Task to carry out: Using the entries below, show all lines with the string "database".

╭─ Input for this task

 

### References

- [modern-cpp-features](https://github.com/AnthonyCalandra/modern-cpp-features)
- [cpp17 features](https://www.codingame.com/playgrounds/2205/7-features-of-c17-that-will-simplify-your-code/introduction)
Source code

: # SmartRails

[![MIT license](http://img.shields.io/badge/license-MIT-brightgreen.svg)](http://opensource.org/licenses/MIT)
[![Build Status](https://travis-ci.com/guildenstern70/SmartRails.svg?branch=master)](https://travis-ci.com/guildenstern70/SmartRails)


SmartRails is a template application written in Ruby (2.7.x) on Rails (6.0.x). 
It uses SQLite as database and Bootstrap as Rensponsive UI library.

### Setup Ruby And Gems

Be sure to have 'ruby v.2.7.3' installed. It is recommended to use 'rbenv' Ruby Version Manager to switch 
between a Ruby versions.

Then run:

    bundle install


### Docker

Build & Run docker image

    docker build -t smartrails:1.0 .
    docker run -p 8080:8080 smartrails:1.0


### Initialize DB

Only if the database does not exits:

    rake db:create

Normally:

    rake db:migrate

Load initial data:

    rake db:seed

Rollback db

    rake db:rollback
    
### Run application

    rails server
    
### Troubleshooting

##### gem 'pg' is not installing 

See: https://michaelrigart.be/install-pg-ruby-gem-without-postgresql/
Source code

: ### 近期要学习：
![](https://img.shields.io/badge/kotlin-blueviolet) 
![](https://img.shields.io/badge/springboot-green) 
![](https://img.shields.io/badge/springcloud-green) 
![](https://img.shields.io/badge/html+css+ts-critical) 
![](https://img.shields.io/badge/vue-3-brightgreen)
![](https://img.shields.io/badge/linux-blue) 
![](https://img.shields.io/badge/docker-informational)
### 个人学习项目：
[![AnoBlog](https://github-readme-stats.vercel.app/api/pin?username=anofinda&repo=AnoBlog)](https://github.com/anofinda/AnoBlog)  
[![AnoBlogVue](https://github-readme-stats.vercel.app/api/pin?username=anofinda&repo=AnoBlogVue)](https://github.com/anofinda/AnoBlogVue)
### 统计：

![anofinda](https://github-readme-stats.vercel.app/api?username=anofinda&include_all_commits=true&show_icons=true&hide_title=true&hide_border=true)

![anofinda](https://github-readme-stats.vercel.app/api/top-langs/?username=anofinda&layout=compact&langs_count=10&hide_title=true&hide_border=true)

╰─

Task result:
It uses SQLite as database and Bootstrap as Rensponsive UI library.
Only if the database does not exits:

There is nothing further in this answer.